▶ **Task brief**: Your task is to repeat exactly the lines below between the line holding "Machbarkeit prüfen und" and the line holding "- If starting", inclusive, and only those.

☆ ☆ ☆ ☆

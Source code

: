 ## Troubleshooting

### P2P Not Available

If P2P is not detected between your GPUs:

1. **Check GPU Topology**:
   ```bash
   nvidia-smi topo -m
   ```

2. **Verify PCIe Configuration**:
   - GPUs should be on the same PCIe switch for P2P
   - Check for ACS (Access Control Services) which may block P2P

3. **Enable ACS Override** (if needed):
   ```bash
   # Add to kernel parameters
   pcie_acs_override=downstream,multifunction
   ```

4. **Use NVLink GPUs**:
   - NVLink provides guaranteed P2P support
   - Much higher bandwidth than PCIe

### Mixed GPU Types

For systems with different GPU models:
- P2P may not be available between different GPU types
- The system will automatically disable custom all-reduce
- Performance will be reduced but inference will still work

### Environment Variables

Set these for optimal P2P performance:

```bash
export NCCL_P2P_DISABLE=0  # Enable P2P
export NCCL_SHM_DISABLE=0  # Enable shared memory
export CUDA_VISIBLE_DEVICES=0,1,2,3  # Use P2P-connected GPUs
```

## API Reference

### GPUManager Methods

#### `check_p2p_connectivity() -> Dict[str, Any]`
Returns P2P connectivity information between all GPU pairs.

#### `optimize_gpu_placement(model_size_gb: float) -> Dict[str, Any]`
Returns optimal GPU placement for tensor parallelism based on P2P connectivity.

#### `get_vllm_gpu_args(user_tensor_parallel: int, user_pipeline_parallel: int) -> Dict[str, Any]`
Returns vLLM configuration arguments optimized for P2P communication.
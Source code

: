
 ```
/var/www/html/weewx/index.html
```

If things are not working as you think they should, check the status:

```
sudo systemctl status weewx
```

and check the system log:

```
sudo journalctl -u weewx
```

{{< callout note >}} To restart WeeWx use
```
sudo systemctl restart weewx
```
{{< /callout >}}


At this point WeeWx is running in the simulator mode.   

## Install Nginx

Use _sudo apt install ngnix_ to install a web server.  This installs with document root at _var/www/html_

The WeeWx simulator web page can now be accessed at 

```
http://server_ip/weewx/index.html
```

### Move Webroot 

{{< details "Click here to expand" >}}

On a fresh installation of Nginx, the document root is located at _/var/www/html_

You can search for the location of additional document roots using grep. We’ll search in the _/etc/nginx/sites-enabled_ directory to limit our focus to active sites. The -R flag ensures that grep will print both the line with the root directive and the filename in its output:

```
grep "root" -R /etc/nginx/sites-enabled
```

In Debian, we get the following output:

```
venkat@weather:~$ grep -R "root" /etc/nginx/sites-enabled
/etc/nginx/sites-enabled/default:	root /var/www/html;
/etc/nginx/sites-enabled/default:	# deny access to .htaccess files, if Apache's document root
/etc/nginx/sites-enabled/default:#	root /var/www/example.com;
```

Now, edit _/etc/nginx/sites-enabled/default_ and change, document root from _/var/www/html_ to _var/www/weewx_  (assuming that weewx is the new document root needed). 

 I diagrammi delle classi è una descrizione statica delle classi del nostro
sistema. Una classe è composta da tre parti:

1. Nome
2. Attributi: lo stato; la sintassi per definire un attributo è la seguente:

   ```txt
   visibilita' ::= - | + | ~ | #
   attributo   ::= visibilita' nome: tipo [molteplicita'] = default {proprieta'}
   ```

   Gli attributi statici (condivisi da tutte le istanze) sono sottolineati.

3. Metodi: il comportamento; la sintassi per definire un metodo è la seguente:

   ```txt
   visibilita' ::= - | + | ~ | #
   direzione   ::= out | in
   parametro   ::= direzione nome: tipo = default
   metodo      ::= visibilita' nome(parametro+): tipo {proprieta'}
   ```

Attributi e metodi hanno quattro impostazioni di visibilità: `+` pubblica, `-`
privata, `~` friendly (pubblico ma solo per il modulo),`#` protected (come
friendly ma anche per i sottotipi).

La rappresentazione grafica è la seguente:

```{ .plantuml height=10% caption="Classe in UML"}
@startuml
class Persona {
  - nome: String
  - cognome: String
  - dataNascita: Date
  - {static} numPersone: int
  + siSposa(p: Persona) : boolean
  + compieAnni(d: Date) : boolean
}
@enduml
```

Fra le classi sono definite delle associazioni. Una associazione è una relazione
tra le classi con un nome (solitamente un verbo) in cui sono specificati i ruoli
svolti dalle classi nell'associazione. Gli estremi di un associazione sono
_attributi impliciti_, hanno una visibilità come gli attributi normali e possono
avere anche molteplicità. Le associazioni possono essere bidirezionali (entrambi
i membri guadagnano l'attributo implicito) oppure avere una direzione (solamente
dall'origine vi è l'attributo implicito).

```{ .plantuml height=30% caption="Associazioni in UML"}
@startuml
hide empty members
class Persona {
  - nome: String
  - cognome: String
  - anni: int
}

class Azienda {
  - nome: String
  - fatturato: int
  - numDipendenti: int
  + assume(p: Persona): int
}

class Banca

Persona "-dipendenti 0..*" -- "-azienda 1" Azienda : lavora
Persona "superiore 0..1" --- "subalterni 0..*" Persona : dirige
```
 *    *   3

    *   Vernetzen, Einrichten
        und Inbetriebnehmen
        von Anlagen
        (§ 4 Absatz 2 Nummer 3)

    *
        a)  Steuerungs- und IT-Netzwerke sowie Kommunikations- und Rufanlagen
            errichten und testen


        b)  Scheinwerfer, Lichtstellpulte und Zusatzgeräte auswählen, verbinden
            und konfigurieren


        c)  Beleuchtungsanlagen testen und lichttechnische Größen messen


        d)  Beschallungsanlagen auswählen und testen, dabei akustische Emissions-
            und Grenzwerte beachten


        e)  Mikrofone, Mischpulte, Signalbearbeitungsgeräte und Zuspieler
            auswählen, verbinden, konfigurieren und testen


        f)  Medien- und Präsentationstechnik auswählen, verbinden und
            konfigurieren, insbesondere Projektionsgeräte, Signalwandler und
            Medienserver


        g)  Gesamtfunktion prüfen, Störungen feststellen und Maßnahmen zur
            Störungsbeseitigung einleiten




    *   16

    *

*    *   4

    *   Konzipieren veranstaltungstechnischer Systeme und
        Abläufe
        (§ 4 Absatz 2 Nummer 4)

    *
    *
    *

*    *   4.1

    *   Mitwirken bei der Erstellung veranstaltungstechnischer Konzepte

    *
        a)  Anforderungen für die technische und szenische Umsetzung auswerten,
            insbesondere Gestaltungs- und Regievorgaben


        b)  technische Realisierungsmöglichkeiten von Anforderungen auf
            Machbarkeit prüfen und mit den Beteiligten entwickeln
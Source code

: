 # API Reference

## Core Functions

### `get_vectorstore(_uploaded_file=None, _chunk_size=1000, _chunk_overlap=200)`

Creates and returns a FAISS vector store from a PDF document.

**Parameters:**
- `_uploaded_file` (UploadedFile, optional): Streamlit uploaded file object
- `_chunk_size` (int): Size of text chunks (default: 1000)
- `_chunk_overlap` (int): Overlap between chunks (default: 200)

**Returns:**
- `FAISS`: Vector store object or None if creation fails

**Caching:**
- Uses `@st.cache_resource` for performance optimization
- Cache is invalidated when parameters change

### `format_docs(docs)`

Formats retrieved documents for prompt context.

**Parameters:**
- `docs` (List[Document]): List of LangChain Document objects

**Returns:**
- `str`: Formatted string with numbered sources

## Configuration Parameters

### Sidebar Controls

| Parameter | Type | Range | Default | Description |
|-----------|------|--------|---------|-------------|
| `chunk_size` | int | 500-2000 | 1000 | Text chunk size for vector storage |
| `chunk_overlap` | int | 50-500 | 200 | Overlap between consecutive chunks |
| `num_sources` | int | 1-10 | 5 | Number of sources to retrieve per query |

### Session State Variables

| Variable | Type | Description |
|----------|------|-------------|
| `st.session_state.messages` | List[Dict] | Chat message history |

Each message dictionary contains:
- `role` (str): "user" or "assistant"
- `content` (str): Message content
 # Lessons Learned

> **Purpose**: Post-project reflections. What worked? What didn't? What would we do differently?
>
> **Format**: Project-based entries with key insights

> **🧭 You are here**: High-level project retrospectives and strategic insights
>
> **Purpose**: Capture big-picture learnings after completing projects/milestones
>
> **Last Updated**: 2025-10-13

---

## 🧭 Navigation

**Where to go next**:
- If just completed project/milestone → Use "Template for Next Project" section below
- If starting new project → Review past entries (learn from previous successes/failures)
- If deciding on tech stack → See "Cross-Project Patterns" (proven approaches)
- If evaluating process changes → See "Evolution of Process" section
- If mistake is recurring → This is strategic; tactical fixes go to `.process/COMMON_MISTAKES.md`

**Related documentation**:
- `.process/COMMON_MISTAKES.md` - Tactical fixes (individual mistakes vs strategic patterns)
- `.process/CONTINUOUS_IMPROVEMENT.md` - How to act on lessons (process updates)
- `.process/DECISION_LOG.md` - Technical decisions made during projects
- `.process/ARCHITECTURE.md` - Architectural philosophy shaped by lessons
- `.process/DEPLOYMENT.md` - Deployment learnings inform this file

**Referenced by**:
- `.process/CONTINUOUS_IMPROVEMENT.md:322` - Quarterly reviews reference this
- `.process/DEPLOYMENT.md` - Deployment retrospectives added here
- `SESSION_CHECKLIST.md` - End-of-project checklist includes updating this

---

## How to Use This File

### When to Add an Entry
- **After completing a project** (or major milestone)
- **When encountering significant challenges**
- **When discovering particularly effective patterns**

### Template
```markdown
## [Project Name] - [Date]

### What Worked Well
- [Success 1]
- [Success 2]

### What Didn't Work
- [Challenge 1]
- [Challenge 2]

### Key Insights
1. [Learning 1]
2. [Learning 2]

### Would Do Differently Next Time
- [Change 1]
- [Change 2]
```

☆ ☆ ☆ ☆

▶ **The answer**:
            Machbarkeit prüfen und mit den Beteiligten entwickeln
Source code

: # API Reference

## Core Functions

### `get_vectorstore(_uploaded_file=None, _chunk_size=1000, _chunk_overlap=200)`

Creates and returns a FAISS vector store from a PDF document.

**Parameters:**
- `_uploaded_file` (UploadedFile, optional): Streamlit uploaded file object
- `_chunk_size` (int): Size of text chunks (default: 1000)
- `_chunk_overlap` (int): Overlap between chunks (default: 200)

**Returns:**
- `FAISS`: Vector store object or None if creation fails

**Caching:**
- Uses `@st.cache_resource` for performance optimization
- Cache is invalidated when parameters change

### `format_docs(docs)`

Formats retrieved documents for prompt context.

**Parameters:**
- `docs` (List[Document]): List of LangChain Document objects

**Returns:**
- `str`: Formatted string with numbered sources

## Configuration Parameters

### Sidebar Controls

| Parameter | Type | Range | Default | Description |
|-----------|------|--------|---------|-------------|
| `chunk_size` | int | 500-2000 | 1000 | Text chunk size for vector storage |
| `chunk_overlap` | int | 50-500 | 200 | Overlap between consecutive chunks |
| `num_sources` | int | 1-10 | 5 | Number of sources to retrieve per query |

### Session State Variables

| Variable | Type | Description |
|----------|------|-------------|
| `st.session_state.messages` | List[Dict] | Chat message history |

Each message dictionary contains:
- `role` (str): "user" or "assistant"
- `content` (str): Message content
 # Lessons Learned

> **Purpose**: Post-project reflections. What worked? What didn't? What would we do differently?
>
> **Format**: Project-based entries with key insights

> **🧭 You are here**: High-level project retrospectives and strategic insights
>
> **Purpose**: Capture big-picture learnings after completing projects/milestones
>
> **Last Updated**: 2025-10-13

---

## 🧭 Navigation

**Where to go next**:
- If just completed project/milestone → Use "Template for Next Project" section below
- If starting new project → Review past entries (learn from previous successes/failures)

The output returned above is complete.